TIMOTEO EN CORINTO 

“Y si llega Timoteo, mirad que esté con vosotros con tranquilidad, porque él hace la obra del Señor así como yo. Por tanto, nadie le tenga en poco, sino encaminadle en paz, para que venga a mí, porque le espero con los hermanos” (1 Cor. 16:10, 11). ¡Timoteo iba a visitar la iglesia de Corinto! ¡Pobre hombre! Los corintios le podrían comer vivo. Timoteo era de disposición tranquila, un hombre pacifico y un poco tímido, se deduce. No tenía mucha personalidad, pero sí tenía muchos dones y era una persona muy capacitada para enseñar y ayudar a la iglesia. Pablo dice: “Nadie le tenga en poco”. Es lo mismo que dice a Timoteo mismo en otra ocasión: “Ninguno tenga en poco tu juventud, sino sé ejemplo de los creyentes en palabra, conducta, amor espíritu, fe y pureza. Entre tanto que voy, ocúpate en la lectura. La exhortación, y la enseñanza. No descuides el don que hay en ti” (1 Tim. 4: 12-14).  De eso vemos que Timoteo era joven, pero tenía dones destacados en la enseñanza y la exhortación.

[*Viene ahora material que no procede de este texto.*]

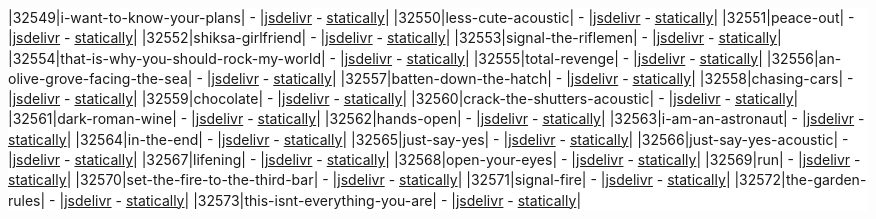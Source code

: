 |32549|i-want-to-know-your-plans| - |[jsdelivr](https://cdn.jsdelivr.net/gh/dbchord/c8-3-6/30001-35000/32501-33000/i-want-to-know-your-plans.png) - [statically](https://cdn.statically.io/gh/dbchord/c8-3-6/i/30001-35000/32501-33000/i-want-to-know-your-plans.png)|
|32550|less-cute-acoustic| - |[jsdelivr](https://cdn.jsdelivr.net/gh/dbchord/c8-3-6/30001-35000/32501-33000/less-cute-acoustic.png) - [statically](https://cdn.statically.io/gh/dbchord/c8-3-6/i/30001-35000/32501-33000/less-cute-acoustic.png)|
|32551|peace-out| - |[jsdelivr](https://cdn.jsdelivr.net/gh/dbchord/c8-3-6/30001-35000/32501-33000/peace-out.png) - [statically](https://cdn.statically.io/gh/dbchord/c8-3-6/i/30001-35000/32501-33000/peace-out.png)|
|32552|shiksa-girlfriend| - |[jsdelivr](https://cdn.jsdelivr.net/gh/dbchord/c8-3-6/30001-35000/32501-33000/shiksa-girlfriend.png) - [statically](https://cdn.statically.io/gh/dbchord/c8-3-6/i/30001-35000/32501-33000/shiksa-girlfriend.png)|
|32553|signal-the-riflemen| - |[jsdelivr](https://cdn.jsdelivr.net/gh/dbchord/c8-3-6/30001-35000/32501-33000/signal-the-riflemen.png) - [statically](https://cdn.statically.io/gh/dbchord/c8-3-6/i/30001-35000/32501-33000/signal-the-riflemen.png)|
|32554|that-is-why-you-should-rock-my-world| - |[jsdelivr](https://cdn.jsdelivr.net/gh/dbchord/c8-3-6/30001-35000/32501-33000/that-is-why-you-should-rock-my-world.png) - [statically](https://cdn.statically.io/gh/dbchord/c8-3-6/i/30001-35000/32501-33000/that-is-why-you-should-rock-my-world.png)|
|32555|total-revenge| - |[jsdelivr](https://cdn.jsdelivr.net/gh/dbchord/c8-3-6/30001-35000/32501-33000/total-revenge.png) - [statically](https://cdn.statically.io/gh/dbchord/c8-3-6/i/30001-35000/32501-33000/total-revenge.png)|
|32556|an-olive-grove-facing-the-sea| - |[jsdelivr](https://cdn.jsdelivr.net/gh/dbchord/c8-3-6/30001-35000/32501-33000/an-olive-grove-facing-the-sea.png) - [statically](https://cdn.statically.io/gh/dbchord/c8-3-6/i/30001-35000/32501-33000/an-olive-grove-facing-the-sea.png)|
|32557|batten-down-the-hatch| - |[jsdelivr](https://cdn.jsdelivr.net/gh/dbchord/c8-3-6/30001-35000/32501-33000/batten-down-the-hatch.png) - [statically](https://cdn.statically.io/gh/dbchord/c8-3-6/i/30001-35000/32501-33000/batten-down-the-hatch.png)|
|32558|chasing-cars| - |[jsdelivr](https://cdn.jsdelivr.net/gh/dbchord/c8-3-6/30001-35000/32501-33000/chasing-cars.png) - [statically](https://cdn.statically.io/gh/dbchord/c8-3-6/i/30001-35000/32501-33000/chasing-cars.png)|
|32559|chocolate| - |[jsdelivr](https://cdn.jsdelivr.net/gh/dbchord/c8-3-6/30001-35000/32501-33000/chocolate.png) - [statically](https://cdn.statically.io/gh/dbchord/c8-3-6/i/30001-35000/32501-33000/chocolate.png)|
|32560|crack-the-shutters-acoustic| - |[jsdelivr](https://cdn.jsdelivr.net/gh/dbchord/c8-3-6/30001-35000/32501-33000/crack-the-shutters-acoustic.png) - [statically](https://cdn.statically.io/gh/dbchord/c8-3-6/i/30001-35000/32501-33000/crack-the-shutters-acoustic.png)|
|32561|dark-roman-wine| - |[jsdelivr](https://cdn.jsdelivr.net/gh/dbchord/c8-3-6/30001-35000/32501-33000/dark-roman-wine.png) - [statically](https://cdn.statically.io/gh/dbchord/c8-3-6/i/30001-35000/32501-33000/dark-roman-wine.png)|
|32562|hands-open| - |[jsdelivr](https://cdn.jsdelivr.net/gh/dbchord/c8-3-6/30001-35000/32501-33000/hands-open.png) - [statically](https://cdn.statically.io/gh/dbchord/c8-3-6/i/30001-35000/32501-33000/hands-open.png)|
|32563|i-am-an-astronaut| - |[jsdelivr](https://cdn.jsdelivr.net/gh/dbchord/c8-3-6/30001-35000/32501-33000/i-am-an-astronaut.png) - [statically](https://cdn.statically.io/gh/dbchord/c8-3-6/i/30001-35000/32501-33000/i-am-an-astronaut.png)|
|32564|in-the-end| - |[jsdelivr](https://cdn.jsdelivr.net/gh/dbchord/c8-3-6/30001-35000/32501-33000/in-the-end.png) - [statically](https://cdn.statically.io/gh/dbchord/c8-3-6/i/30001-35000/32501-33000/in-the-end.png)|
|32565|just-say-yes| - |[jsdelivr](https://cdn.jsdelivr.net/gh/dbchord/c8-3-6/30001-35000/32501-33000/just-say-yes.png) - [statically](https://cdn.statically.io/gh/dbchord/c8-3-6/i/30001-35000/32501-33000/just-say-yes.png)|
|32566|just-say-yes-acoustic| - |[jsdelivr](https://cdn.jsdelivr.net/gh/dbchord/c8-3-6/30001-35000/32501-33000/just-say-yes-acoustic.png) - [statically](https://cdn.statically.io/gh/dbchord/c8-3-6/i/30001-35000/32501-33000/just-say-yes-acoustic.png)|
|32567|lifening| - |[jsdelivr](https://cdn.jsdelivr.net/gh/dbchord/c8-3-6/30001-35000/32501-33000/lifening.png) - [statically](https://cdn.statically.io/gh/dbchord/c8-3-6/i/30001-35000/32501-33000/lifening.png)|
|32568|open-your-eyes| - |[jsdelivr](https://cdn.jsdelivr.net/gh/dbchord/c8-3-6/30001-35000/32501-33000/open-your-eyes.png) - [statically](https://cdn.statically.io/gh/dbchord/c8-3-6/i/30001-35000/32501-33000/open-your-eyes.png)|
|32569|run| - |[jsdelivr](https://cdn.jsdelivr.net/gh/dbchord/c8-3-6/30001-35000/32501-33000/run.png) - [statically](https://cdn.statically.io/gh/dbchord/c8-3-6/i/30001-35000/32501-33000/run.png)|
|32570|set-the-fire-to-the-third-bar| - |[jsdelivr](https://cdn.jsdelivr.net/gh/dbchord/c8-3-6/30001-35000/32501-33000/set-the-fire-to-the-third-bar.png) - [statically](https://cdn.statically.io/gh/dbchord/c8-3-6/i/30001-35000/32501-33000/set-the-fire-to-the-third-bar.png)|
|32571|signal-fire| - |[jsdelivr](https://cdn.jsdelivr.net/gh/dbchord/c8-3-6/30001-35000/32501-33000/signal-fire.png) - [statically](https://cdn.statically.io/gh/dbchord/c8-3-6/i/30001-35000/32501-33000/signal-fire.png)|
|32572|the-garden-rules| - |[jsdelivr](https://cdn.jsdelivr.net/gh/dbchord/c8-3-6/30001-35000/32501-33000/the-garden-rules.png) - [statically](https://cdn.statically.io/gh/dbchord/c8-3-6/i/30001-35000/32501-33000/the-garden-rules.png)|
|32573|this-isnt-everything-you-are| - |[jsdelivr](https://cdn.jsdelivr.net/gh/dbchord/c8-3-6/30001-35000/32501-33000/this-isnt-everything-you-are.png) - [statically](https://cdn.statically.io/gh/dbchord/c8-3-6/i/30001-35000/32501-33000/this-isnt-everything-you-are.png)|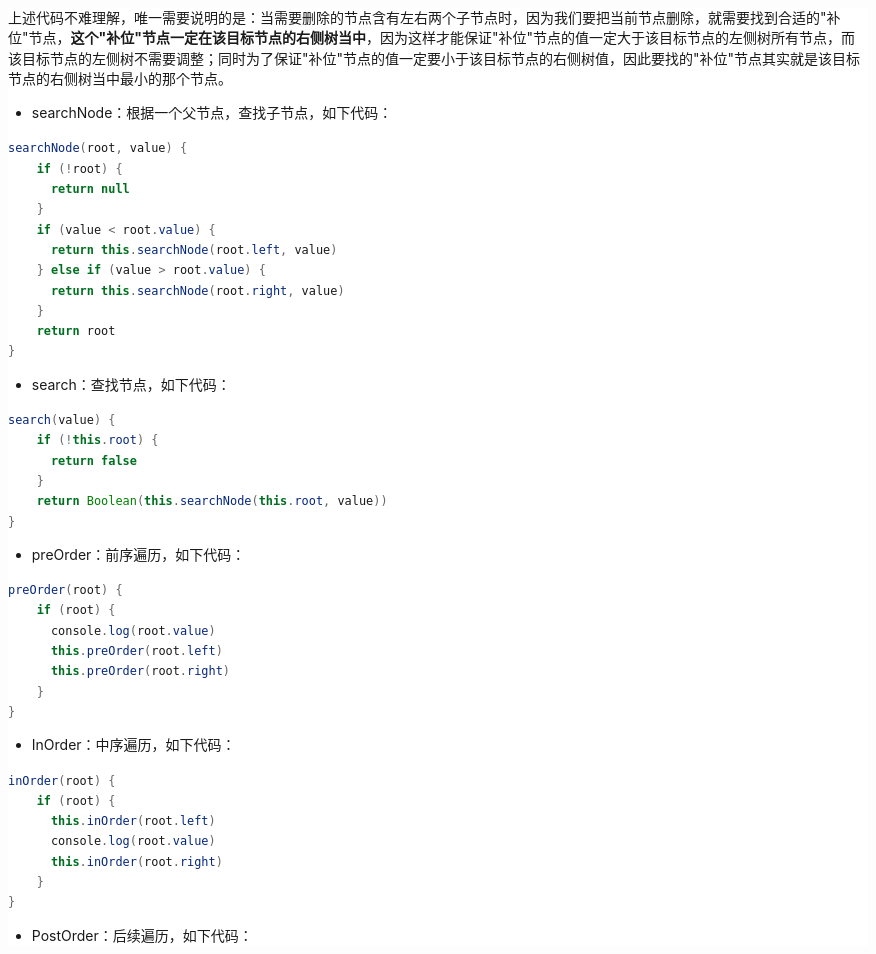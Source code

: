 上述代码不难理解，唯一需要说明的是：当需要删除的节点含有左右两个子节点时，因为我们要把当前节点删除，就需要找到合适的"补位"节点，**这个"补位"节点一定在该目标节点的右侧树当中**，因为这样才能保证"补位"节点的值一定大于该目标节点的左侧树所有节点，而该目标节点的左侧树不需要调整；同时为了保证"补位"节点的值一定要小于该目标节点的右侧树值，因此要找的"补位"节点其实就是该目标节点的右侧树当中最小的那个节点。

* searchNode：根据一个父节点，查找子节点，如下代码：

```java
searchNode(root, value) {
    if (!root) {
      return null
    }
    if (value < root.value) {
      return this.searchNode(root.left, value)
    } else if (value > root.value) {
      return this.searchNode(root.right, value)
    }
    return root
}
```

* search：查找节点，如下代码：

```java
search(value) {
    if (!this.root) {
      return false
    }
    return Boolean(this.searchNode(this.root, value))
}
```

* preOrder：前序遍历，如下代码：

```java
preOrder(root) {
    if (root) {
      console.log(root.value)
      this.preOrder(root.left)
      this.preOrder(root.right)
    }
}
```

* InOrder：中序遍历，如下代码：

```java
inOrder(root) {
    if (root) {
      this.inOrder(root.left)
      console.log(root.value)
      this.inOrder(root.right)
    }
}
```

* PostOrder：后续遍历，如下代码：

 ¡Pablo les dice a los corintios que no agobien a Timoteo, que pueda estar bien entre ellos, tranquilo, que no le pongan nervioso, y no le inquieten y no le asustan con sus cosas! Esta iglesia apenas se sometía al apóstol Pablo; ¿cómo se iba a someter a Timoteo?  Pablo les ordena a no fastidiarle, sino a respetarle, “porque él hace la obra del Señor así como yo”. Pablo le pone en la misma categoría como a sí mismo, un obrero del Señor. La humildad de Pablo es asombrosa. Él quiere que respeten a Timoteo como si fuese él mismo.

 Pablo está formando a este joven en el servicio del Señor: habla bien de él, le recomienda, le defiende, le enseña a no tenerse en poco, ni dejar que otros lo hagan, le anima en el uso de sus dones, y le da oportunidades para ministrar en las iglesias. Cuando Pablo ya no esté, habrá otros que puedan seguir adelante con el ministerio en su lugar. Timoteo será uno de ellos.